The image above says it all. It shows a screen capture of an actual speed test performed on an Apple iPhone 4 while connected to AT&T’s 3G network in northern New Jersey. It is not an anomaly. In fact it’s pretty standard in my home town and in the surrounding areas. Sometimes my download speed is faster and sometimes it’s slower, but it generally stays between 3.5 and 5Mbps¹. I can’t give that up.

Verizon Wireless has an incredibly strong network. It works everywhere, seemingly without fail, and hopefully the carrier can maintain its reputation as a rock solid network even after it is infested with data-gulping iPhones. What the Verizon Wireless network is not, however, is fast. In my town, which is roughly 15 minutes northwest of the George Washington Bridge, Verizon’s average download speed sits around 800Kbps¹. The fastest I’ve seen it in this area is just over 1Mbps. I use Verizon devices all the time as part of my job, and I often carry them with me outside my job. When I want to do something that involves downloading large files or streaming video content, I use an AT&T phone.

But what about reliability? AT&T is horrible!
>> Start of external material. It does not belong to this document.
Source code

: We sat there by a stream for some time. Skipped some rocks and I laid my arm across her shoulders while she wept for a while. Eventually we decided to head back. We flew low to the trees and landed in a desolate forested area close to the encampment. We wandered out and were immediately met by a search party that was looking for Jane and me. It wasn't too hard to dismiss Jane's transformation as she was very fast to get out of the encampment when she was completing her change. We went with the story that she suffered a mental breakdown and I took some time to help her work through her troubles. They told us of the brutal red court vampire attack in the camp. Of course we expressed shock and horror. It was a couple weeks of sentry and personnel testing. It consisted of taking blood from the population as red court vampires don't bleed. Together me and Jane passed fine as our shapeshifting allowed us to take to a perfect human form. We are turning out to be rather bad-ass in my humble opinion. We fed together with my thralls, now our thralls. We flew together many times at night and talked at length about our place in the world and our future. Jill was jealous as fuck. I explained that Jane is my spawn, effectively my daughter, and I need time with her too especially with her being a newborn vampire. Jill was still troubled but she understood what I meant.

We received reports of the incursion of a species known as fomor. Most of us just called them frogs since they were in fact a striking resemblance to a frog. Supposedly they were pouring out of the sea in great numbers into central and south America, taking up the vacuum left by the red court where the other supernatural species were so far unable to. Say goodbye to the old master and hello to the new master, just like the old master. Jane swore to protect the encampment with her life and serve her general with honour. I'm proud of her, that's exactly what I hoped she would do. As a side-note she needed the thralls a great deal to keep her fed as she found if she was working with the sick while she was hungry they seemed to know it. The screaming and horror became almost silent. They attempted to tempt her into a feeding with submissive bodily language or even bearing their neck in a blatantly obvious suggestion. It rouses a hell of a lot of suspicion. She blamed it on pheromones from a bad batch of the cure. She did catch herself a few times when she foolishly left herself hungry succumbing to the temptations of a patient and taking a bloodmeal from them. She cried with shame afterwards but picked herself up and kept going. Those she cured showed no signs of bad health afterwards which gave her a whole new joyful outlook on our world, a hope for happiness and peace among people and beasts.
Wrong. AT&T might be horrible for you, but it works just fine for me. Not always, of course, but often enough that I have no interest in switching my main personal account to another provider and sacrificing data speed in the process. In late 2009 and early 2010, it was a very different story. I could rarely make phone calls in the area around my office in New York City and had Verizon scored the iPhone back then, I would have switched in a second. But beginning last summer, however, AT&T’s service in midtown Manhattan improved dramatically.

The other big part my decision comes down to the core reason any “my network is better than your network” argument is patently ridiculous. A network’s coverage, performance and reliability vary greatly depending on region — without exception. Notice the full five bars my iPhone 4 was reporting when the screen shot above was captured. Along with every other AT&T phone I have lying around, my iPhone just about always displays five bars of coverage near my home, office and nearly everywhere else I go in the area. Even when I give it the death grip.

In 2012 when AT&T and Verizon Wireless each have LTE networks that offer widespread coverage and speedy data connections, I’ll reassess the situation. I expect a 4G LTE iPhone to launch for both networks in 2012, so pricing and coverage will become the two main factors I consider. Today, however, switching from AT&T to Verizon would be like switching from broadband to dial-up — and I just can’t handle that.

¹Figures represent estimated average download speeds observed on AT&T and Verizon Wireless’ 3G data networks. The figures are based on independent speed tests performed using various devices with various speed test applications and are in no way scientific.